We shouldn’t build new roads before fixing the ones we have. But that’s not how the federal transportation program is designed. Despite funding boosts, our backlog of maintenance needs have only increased because there is no requirement that federal funds be spent on repair.

The concept of fixing what you have before buying something new—when it comes to really expensive things—is pretty intuitive for most people. You should probably repair your leaky roof before building a new addition. You’d likely buff out that dent in the car you already own instead of buying a brand new one. 

But what’s obvious to everyone is not obvious to lawmakers. Under our current federal transportation law, states are allowed to spend federal funding on building new (and often unnecessary) roads before fixing decaying ones, all without providing a plan for how they will maintain these new roads in the future. 
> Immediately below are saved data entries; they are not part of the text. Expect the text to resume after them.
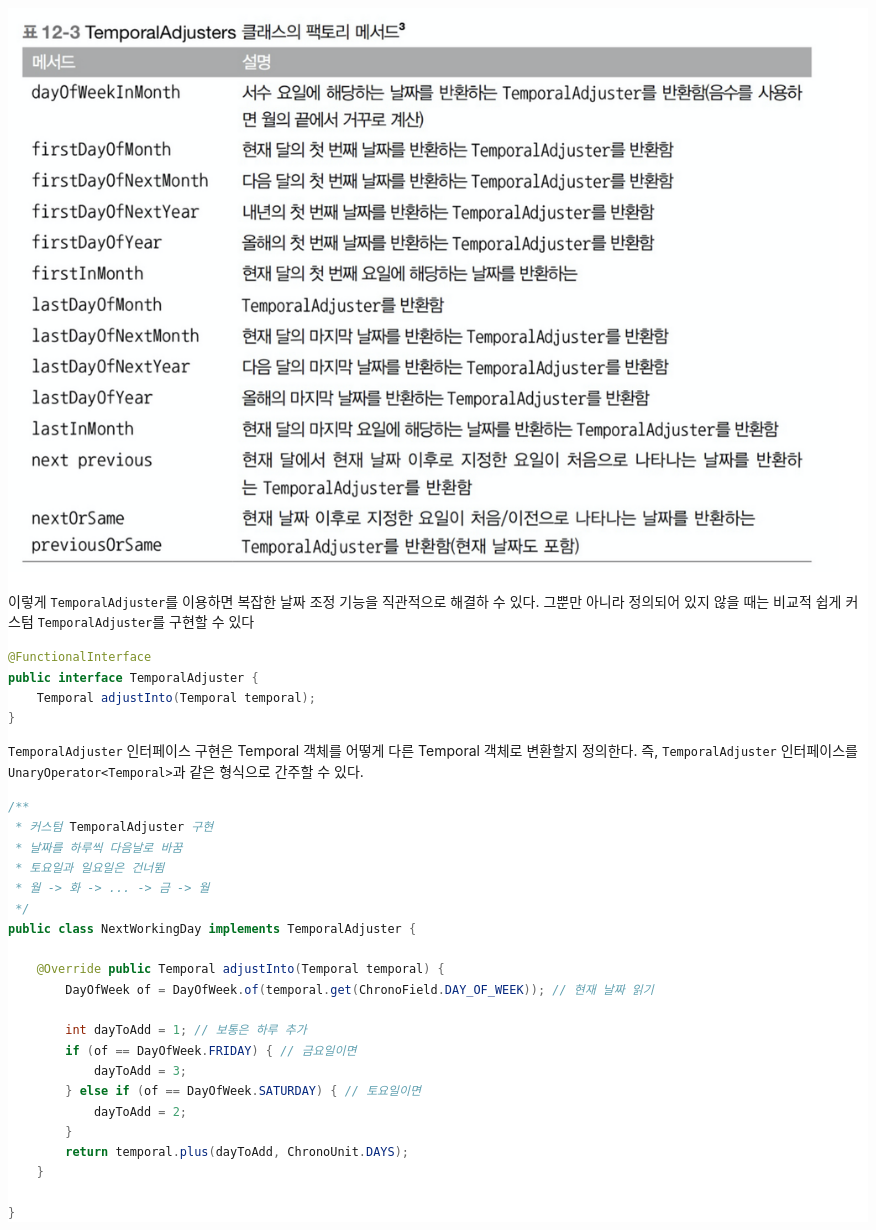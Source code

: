 <center><img src="/assets/images/modernjavainaction/ch12/4.png"></center>

이렇게 `TemporalAdjuster`를 이용하면 복잡한 날짜 조정 기능을 직관적으로 해결하 수 있다. 그뿐만 아니라 정의되어 있지 않을 때는 비교적 쉽게 커스텀 `TemporalAdjuster`를 구현할 수 있다

```java
@FunctionalInterface
public interface TemporalAdjuster {
	Temporal adjustInto(Temporal temporal);
}
```

`TemporalAdjuster` 인터페이스 구현은 Temporal 객체를 어떻게 다른 Temporal 객체로 변환할지 정의한다. 즉, `TemporalAdjuster` 인터페이스를 `UnaryOperator<Temporal>`과 같은 형식으로 간주할 수 있다.

```java
/**
 * 커스텀 TemporalAdjuster 구현
 * 날짜를 하루씩 다음날로 바꿈
 * 토요일과 일요일은 건너뜀
 * 월 -> 화 -> ... -> 금 -> 월
 */
public class NextWorkingDay implements TemporalAdjuster {

	@Override public Temporal adjustInto(Temporal temporal) {
		DayOfWeek of = DayOfWeek.of(temporal.get(ChronoField.DAY_OF_WEEK)); // 현재 날짜 읽기

		int dayToAdd = 1; // 보통은 하루 추가
		if (of == DayOfWeek.FRIDAY) { // 금요일이면
			dayToAdd = 3;
		} else if (of == DayOfWeek.SATURDAY) { // 토요일이면
			dayToAdd = 2;
		}
		return temporal.plus(dayToAdd, ChronoUnit.DAYS);
	}

}
```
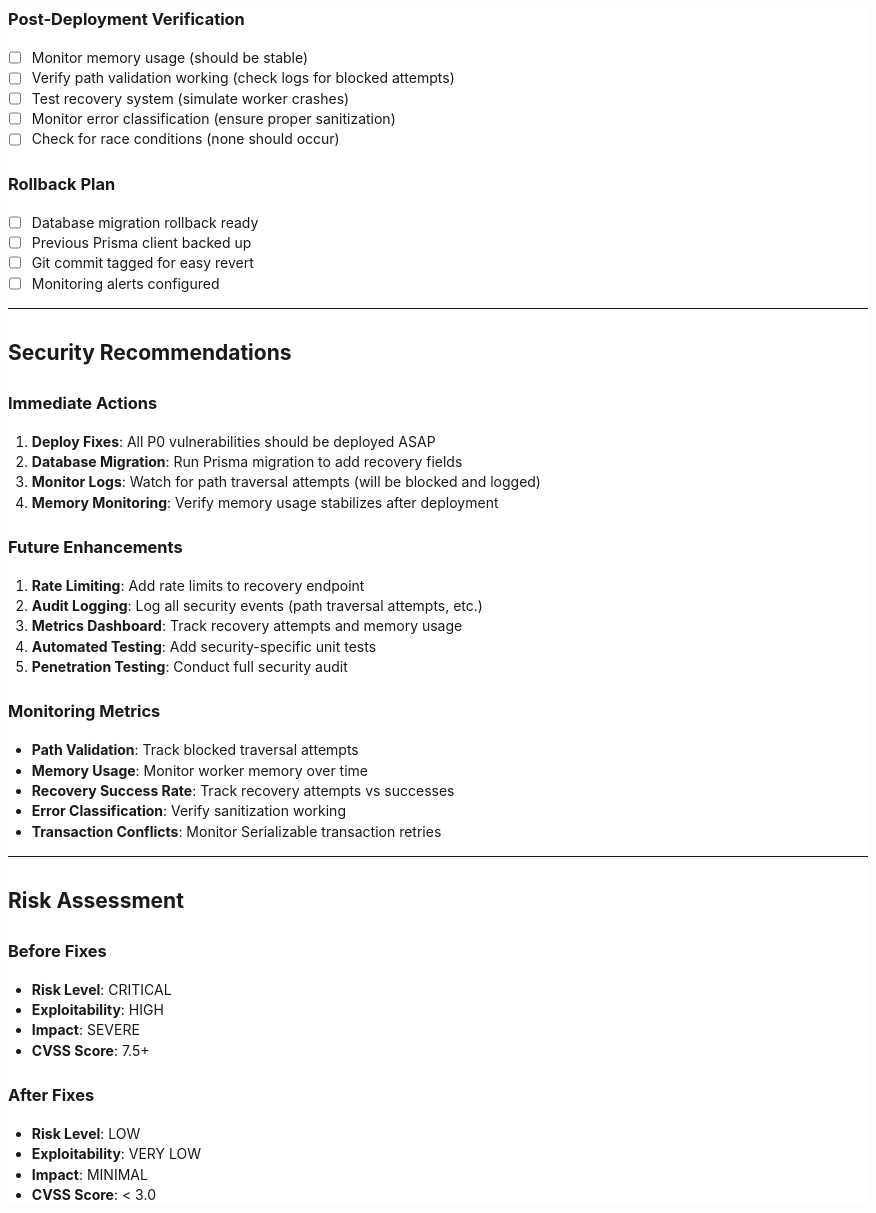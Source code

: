 ### Post-Deployment Verification
- [ ] Monitor memory usage (should be stable)
- [ ] Verify path validation working (check logs for blocked attempts)
- [ ] Test recovery system (simulate worker crashes)
- [ ] Monitor error classification (ensure proper sanitization)
- [ ] Check for race conditions (none should occur)

### Rollback Plan
- [ ] Database migration rollback ready
- [ ] Previous Prisma client backed up
- [ ] Git commit tagged for easy revert
- [ ] Monitoring alerts configured

---

## Security Recommendations

### Immediate Actions
1. **Deploy Fixes**: All P0 vulnerabilities should be deployed ASAP
2. **Database Migration**: Run Prisma migration to add recovery fields
3. **Monitor Logs**: Watch for path traversal attempts (will be blocked and logged)
4. **Memory Monitoring**: Verify memory usage stabilizes after deployment

### Future Enhancements
1. **Rate Limiting**: Add rate limits to recovery endpoint
2. **Audit Logging**: Log all security events (path traversal attempts, etc.)
3. **Metrics Dashboard**: Track recovery attempts and memory usage
4. **Automated Testing**: Add security-specific unit tests
5. **Penetration Testing**: Conduct full security audit

### Monitoring Metrics
- **Path Validation**: Track blocked traversal attempts
- **Memory Usage**: Monitor worker memory over time
- **Recovery Success Rate**: Track recovery attempts vs successes
- **Error Classification**: Verify sanitization working
- **Transaction Conflicts**: Monitor Serializable transaction retries

---

## Risk Assessment

### Before Fixes
- **Risk Level**: CRITICAL
- **Exploitability**: HIGH
- **Impact**: SEVERE
- **CVSS Score**: 7.5+

### After Fixes
- **Risk Level**: LOW
- **Exploitability**: VERY LOW
- **Impact**: MINIMAL
- **CVSS Score**: < 3.0
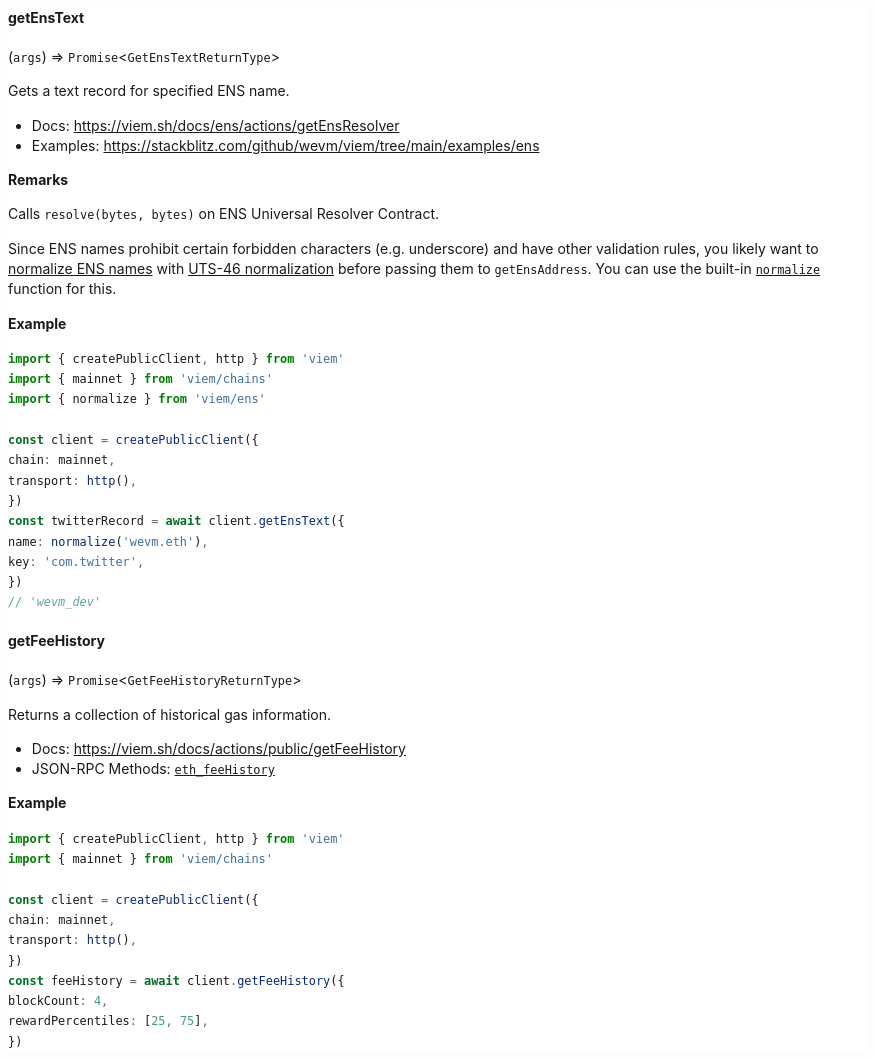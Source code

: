 #### getEnsText

(`args`) => `Promise`\<`GetEnsTextReturnType`\>

Gets a text record for specified ENS name.

- Docs: https://viem.sh/docs/ens/actions/getEnsResolver
- Examples: https://stackblitz.com/github/wevm/viem/tree/main/examples/ens

**Remarks**

Calls `resolve(bytes, bytes)` on ENS Universal Resolver Contract.

Since ENS names prohibit certain forbidden characters (e.g. underscore) and have other validation rules, you likely want to [normalize ENS names](https://docs.ens.domains/contract-api-reference/name-processing#normalising-names) with [UTS-46 normalization](https://unicode.org/reports/tr46) before passing them to `getEnsAddress`. You can use the built-in [`normalize`](https://viem.sh/docs/ens/utilities/normalize) function for this.

**Example**

```ts
import { createPublicClient, http } from 'viem'
import { mainnet } from 'viem/chains'
import { normalize } from 'viem/ens'

const client = createPublicClient({
chain: mainnet,
transport: http(),
})
const twitterRecord = await client.getEnsText({
name: normalize('wevm.eth'),
key: 'com.twitter',
})
// 'wevm_dev'
```

#### getFeeHistory

(`args`) => `Promise`\<`GetFeeHistoryReturnType`\>

Returns a collection of historical gas information.

- Docs: https://viem.sh/docs/actions/public/getFeeHistory
- JSON-RPC Methods: [`eth_feeHistory`](https://docs.alchemy.com/reference/eth-feehistory)

**Example**

```ts
import { createPublicClient, http } from 'viem'
import { mainnet } from 'viem/chains'

const client = createPublicClient({
chain: mainnet,
transport: http(),
})
const feeHistory = await client.getFeeHistory({
blockCount: 4,
rewardPercentiles: [25, 75],
})
```
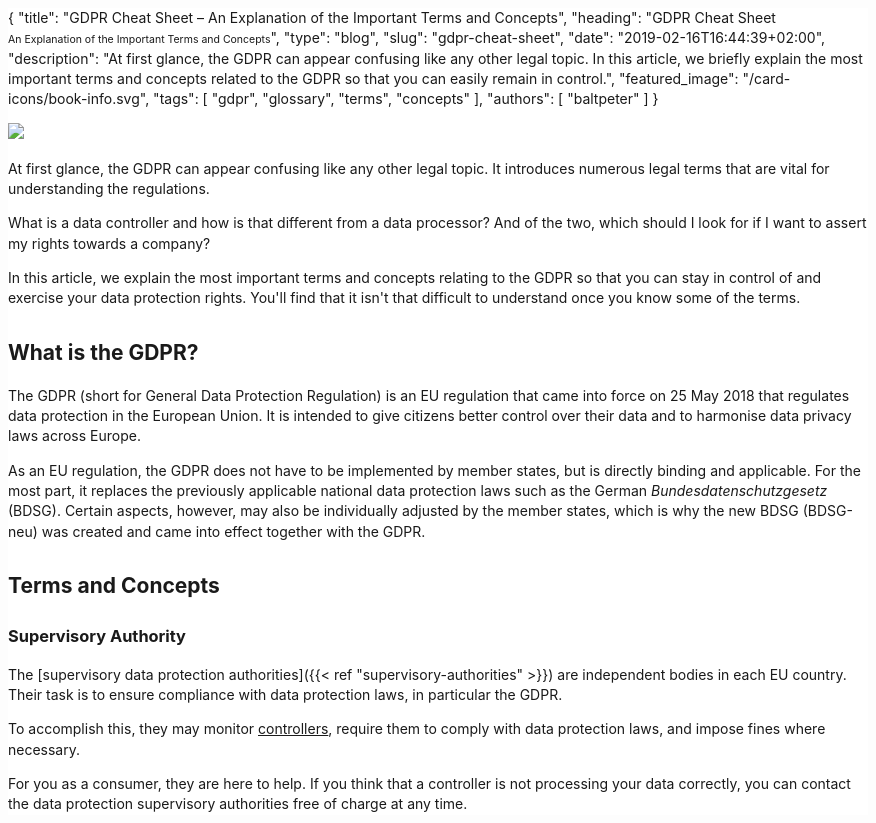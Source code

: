{
    "title": "GDPR Cheat Sheet – An Explanation of the Important Terms and Concepts",
    "heading": "GDPR Cheat Sheet<br><span class='color-gray-800' style='font-size: 0.75em;'>An Explanation of the Important Terms and Concepts</span>",
    "type": "blog",
    "slug": "gdpr-cheat-sheet",
    "date": "2019-02-16T16:44:39+02:00",
    "description": "At first glance, the GDPR can appear confusing like any other legal topic. In this article, we briefly explain the most important terms and concepts related to the GDPR so that you can easily remain in control.",
    "featured_image": "/card-icons/book-info.svg",
    "tags": [ "gdpr", "glossary", "terms", "concepts" ],
    "authors": [ "baltpeter" ]
}

<img class="offset-image offset-image-left" src="/card-icons/book-info.svg" style="height: 200px;">

At first glance, the GDPR can appear confusing like any other legal topic. It introduces numerous legal terms that are vital for understanding the regulations.

What is a data controller and how is that different from a data processor? And of the two, which should I look for if I want to assert my rights towards a company?

In this article, we explain the most important terms and concepts relating to the GDPR so that you can stay in control of and exercise your data protection rights. You'll find that it isn't that difficult to understand once you know some of the terms.

## What is the GDPR?

The GDPR (short for General Data Protection Regulation) is an EU regulation that came into force on 25 May 2018 that regulates data protection in the European Union. It is intended to give citizens better control over their data and to harmonise data privacy laws across Europe.

As an EU regulation, the GDPR does not have to be implemented by member states, but is directly binding and applicable. For the most part, it replaces the previously applicable national data protection laws such as the German _Bundesdatenschutzgesetz_ (BDSG). Certain aspects, however, may also be individually adjusted by the member states, which is why the new BDSG (BDSG-neu) was created and came into effect together with the GDPR.

## Terms and Concepts

### Supervisory Authority

The [supervisory data protection authorities]({{< ref "supervisory-authorities" >}}) are independent bodies in each EU country. Their task is to ensure compliance with data protection laws, in particular the GDPR.

To accomplish this, they may monitor [controllers](#data-controller), require them to comply with data protection laws, and impose fines where necessary.

For you as a consumer, they are here to help. If you think that a controller is not processing your data correctly, you can contact the data protection supervisory authorities free of charge at any time.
This leads to massive and unsustainable fiscal problems. 

According to our report Repair Priorities that we co-authored with Taxpayers for Common Sense, states spent $21.4 billion on average on road repair annually and $21.3 billion annually on road expansion between 2009-2014. These investments in expansion don’t just redirect funds away from much needed investments in repair; they continually grow our annual spending need, widening the gap. Every new lane-mile of road costs approximately $24,000 per year just to preserve in a state of good repair—to say nothing of the long-term lifecycle costs and required eventual major rehabilitation projects in the future. By expanding roads—and neglecting the ones we have—we are borrowing against the future while letting our existing assets wither.

Yet lawmakers insist that the reason why our transportation infrastructure is crumbling is not how we (poorly) spend our money, but the amount of it. “We need more money,” they say. “It doesn’t matter how it’s spent!”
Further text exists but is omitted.